- _WHAT TO PRODUCE_
Return the listing in full, word for word.

- _RECORDS FOR THIS EXERCISE_
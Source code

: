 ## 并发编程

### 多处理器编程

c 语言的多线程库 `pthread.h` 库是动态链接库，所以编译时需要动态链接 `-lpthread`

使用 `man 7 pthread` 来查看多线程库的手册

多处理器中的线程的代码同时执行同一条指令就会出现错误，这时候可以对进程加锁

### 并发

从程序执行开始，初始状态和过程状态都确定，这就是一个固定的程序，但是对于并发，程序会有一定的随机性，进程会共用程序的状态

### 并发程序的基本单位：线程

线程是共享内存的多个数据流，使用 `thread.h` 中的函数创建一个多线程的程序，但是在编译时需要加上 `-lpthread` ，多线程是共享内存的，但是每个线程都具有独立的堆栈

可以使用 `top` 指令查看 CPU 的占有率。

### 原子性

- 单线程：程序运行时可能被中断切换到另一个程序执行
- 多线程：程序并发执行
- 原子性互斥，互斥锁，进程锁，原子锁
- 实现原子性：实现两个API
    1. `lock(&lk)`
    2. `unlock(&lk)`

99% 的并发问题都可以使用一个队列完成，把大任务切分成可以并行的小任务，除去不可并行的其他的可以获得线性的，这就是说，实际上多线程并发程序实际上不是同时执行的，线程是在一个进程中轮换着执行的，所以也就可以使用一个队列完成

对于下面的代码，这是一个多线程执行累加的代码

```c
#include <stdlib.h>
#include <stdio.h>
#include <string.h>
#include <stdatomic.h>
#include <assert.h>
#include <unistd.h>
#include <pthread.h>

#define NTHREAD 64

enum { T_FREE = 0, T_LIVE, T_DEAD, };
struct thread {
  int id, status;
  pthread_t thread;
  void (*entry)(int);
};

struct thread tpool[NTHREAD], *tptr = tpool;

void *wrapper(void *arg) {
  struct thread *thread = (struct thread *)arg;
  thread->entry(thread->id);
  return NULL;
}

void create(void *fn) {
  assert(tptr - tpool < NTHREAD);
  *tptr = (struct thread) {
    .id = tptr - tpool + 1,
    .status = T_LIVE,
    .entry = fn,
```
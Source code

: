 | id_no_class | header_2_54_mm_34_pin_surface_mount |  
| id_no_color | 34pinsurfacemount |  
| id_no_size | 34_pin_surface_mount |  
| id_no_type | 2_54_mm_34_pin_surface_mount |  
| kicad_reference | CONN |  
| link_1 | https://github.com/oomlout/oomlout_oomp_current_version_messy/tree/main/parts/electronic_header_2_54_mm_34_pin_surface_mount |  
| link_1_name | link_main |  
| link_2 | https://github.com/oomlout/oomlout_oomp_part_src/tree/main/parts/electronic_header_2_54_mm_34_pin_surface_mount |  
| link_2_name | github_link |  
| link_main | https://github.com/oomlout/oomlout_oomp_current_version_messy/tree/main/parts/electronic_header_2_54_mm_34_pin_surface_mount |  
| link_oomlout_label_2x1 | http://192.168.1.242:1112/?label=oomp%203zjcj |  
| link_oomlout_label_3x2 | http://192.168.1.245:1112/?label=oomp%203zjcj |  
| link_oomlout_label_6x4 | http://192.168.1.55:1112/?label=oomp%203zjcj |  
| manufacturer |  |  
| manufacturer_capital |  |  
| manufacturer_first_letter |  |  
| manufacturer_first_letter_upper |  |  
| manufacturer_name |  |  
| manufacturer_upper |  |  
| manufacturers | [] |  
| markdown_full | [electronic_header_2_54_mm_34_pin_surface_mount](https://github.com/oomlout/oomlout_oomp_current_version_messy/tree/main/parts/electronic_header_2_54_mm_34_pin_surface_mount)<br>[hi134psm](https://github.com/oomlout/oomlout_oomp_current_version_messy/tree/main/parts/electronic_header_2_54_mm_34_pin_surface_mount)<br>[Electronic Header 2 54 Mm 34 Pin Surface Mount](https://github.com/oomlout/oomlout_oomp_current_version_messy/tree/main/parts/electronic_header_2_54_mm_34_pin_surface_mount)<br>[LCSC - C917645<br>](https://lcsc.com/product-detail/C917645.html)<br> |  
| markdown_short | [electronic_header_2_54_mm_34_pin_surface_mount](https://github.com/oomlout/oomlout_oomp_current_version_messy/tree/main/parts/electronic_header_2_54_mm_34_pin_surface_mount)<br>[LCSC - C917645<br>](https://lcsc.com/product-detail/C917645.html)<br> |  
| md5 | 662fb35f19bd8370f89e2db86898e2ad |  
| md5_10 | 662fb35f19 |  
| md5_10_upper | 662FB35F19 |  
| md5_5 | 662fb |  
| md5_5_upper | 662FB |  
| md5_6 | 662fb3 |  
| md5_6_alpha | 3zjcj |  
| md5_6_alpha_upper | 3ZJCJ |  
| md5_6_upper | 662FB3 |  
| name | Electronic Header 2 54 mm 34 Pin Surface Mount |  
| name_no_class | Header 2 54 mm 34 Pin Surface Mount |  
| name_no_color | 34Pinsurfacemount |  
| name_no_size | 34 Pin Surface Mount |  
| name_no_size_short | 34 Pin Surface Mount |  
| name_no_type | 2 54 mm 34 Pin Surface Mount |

- _TASK RESULT_
Source code

: ## 并发编程

### 多处理器编程

c 语言的多线程库 `pthread.h` 库是动态链接库，所以编译时需要动态链接 `-lpthread`

使用 `man 7 pthread` 来查看多线程库的手册

多处理器中的线程的代码同时执行同一条指令就会出现错误，这时候可以对进程加锁

### 并发

从程序执行开始，初始状态和过程状态都确定，这就是一个固定的程序，但是对于并发，程序会有一定的随机性，进程会共用程序的状态

### 并发程序的基本单位：线程

线程是共享内存的多个数据流，使用 `thread.h` 中的函数创建一个多线程的程序，但是在编译时需要加上 `-lpthread` ，多线程是共享内存的，但是每个线程都具有独立的堆栈

可以使用 `top` 指令查看 CPU 的占有率。

### 原子性

- 单线程：程序运行时可能被中断切换到另一个程序执行
- 多线程：程序并发执行
- 原子性互斥，互斥锁，进程锁，原子锁
- 实现原子性：实现两个API
    1. `lock(&lk)`
    2. `unlock(&lk)`

99% 的并发问题都可以使用一个队列完成，把大任务切分成可以并行的小任务，除去不可并行的其他的可以获得线性的，这就是说，实际上多线程并发程序实际上不是同时执行的，线程是在一个进程中轮换着执行的，所以也就可以使用一个队列完成

对于下面的代码，这是一个多线程执行累加的代码

```c
#include <stdlib.h>
#include <stdio.h>
#include <string.h>
#include <stdatomic.h>
#include <assert.h>
#include <unistd.h>
#include <pthread.h>

#define NTHREAD 64

enum { T_FREE = 0, T_LIVE, T_DEAD, };
struct thread {
  int id, status;
  pthread_t thread;
  void (*entry)(int);
};

struct thread tpool[NTHREAD], *tptr = tpool;

void *wrapper(void *arg) {
  struct thread *thread = (struct thread *)arg;
  thread->entry(thread->id);
  return NULL;
}

void create(void *fn) {
  assert(tptr - tpool < NTHREAD);
  *tptr = (struct thread) {
    .id = tptr - tpool + 1,
    .status = T_LIVE,
    .entry = fn,
```
Source code

: | id_no_class | header_2_54_mm_34_pin_surface_mount |  
| id_no_color | 34pinsurfacemount |  
| id_no_size | 34_pin_surface_mount |  
| id_no_type | 2_54_mm_34_pin_surface_mount |  
| kicad_reference | CONN |  
| link_1 | https://github.com/oomlout/oomlout_oomp_current_version_messy/tree/main/parts/electronic_header_2_54_mm_34_pin_surface_mount |  
| link_1_name | link_main |  
| link_2 | https://github.com/oomlout/oomlout_oomp_part_src/tree/main/parts/electronic_header_2_54_mm_34_pin_surface_mount |  
| link_2_name | github_link |  
| link_main | https://github.com/oomlout/oomlout_oomp_current_version_messy/tree/main/parts/electronic_header_2_54_mm_34_pin_surface_mount |  
| link_oomlout_label_2x1 | http://192.168.1.242:1112/?label=oomp%203zjcj |  
| link_oomlout_label_3x2 | http://192.168.1.245:1112/?label=oomp%203zjcj |  
| link_oomlout_label_6x4 | http://192.168.1.55:1112/?label=oomp%203zjcj |  
| manufacturer |  |  
| manufacturer_capital |  |  
| manufacturer_first_letter |  |  
| manufacturer_first_letter_upper |  |  
| manufacturer_name |  |  
| manufacturer_upper |  |  
| manufacturers | [] |  
| markdown_full | [electronic_header_2_54_mm_34_pin_surface_mount](https://github.com/oomlout/oomlout_oomp_current_version_messy/tree/main/parts/electronic_header_2_54_mm_34_pin_surface_mount)<br>[hi134psm](https://github.com/oomlout/oomlout_oomp_current_version_messy/tree/main/parts/electronic_header_2_54_mm_34_pin_surface_mount)<br>[Electronic Header 2 54 Mm 34 Pin Surface Mount](https://github.com/oomlout/oomlout_oomp_current_version_messy/tree/main/parts/electronic_header_2_54_mm_34_pin_surface_mount)<br>[LCSC - C917645<br>](https://lcsc.com/product-detail/C917645.html)<br> |  
| markdown_short | [electronic_header_2_54_mm_34_pin_surface_mount](https://github.com/oomlout/oomlout_oomp_current_version_messy/tree/main/parts/electronic_header_2_54_mm_34_pin_surface_mount)<br>[LCSC - C917645<br>](https://lcsc.com/product-detail/C917645.html)<br> |  
| md5 | 662fb35f19bd8370f89e2db86898e2ad |  
| md5_10 | 662fb35f19 |  
| md5_10_upper | 662FB35F19 |  
| md5_5 | 662fb |  
| md5_5_upper | 662FB |  
| md5_6 | 662fb3 |  
| md5_6_alpha | 3zjcj |  
| md5_6_alpha_upper | 3ZJCJ |  
| md5_6_upper | 662FB3 |  
| name | Electronic Header 2 54 mm 34 Pin Surface Mount |  
| name_no_class | Header 2 54 mm 34 Pin Surface Mount |  
| name_no_color | 34Pinsurfacemount |  
| name_no_size | 34 Pin Surface Mount |  
| name_no_size_short | 34 Pin Surface Mount |  
| name_no_type | 2 54 mm 34 Pin Surface Mount |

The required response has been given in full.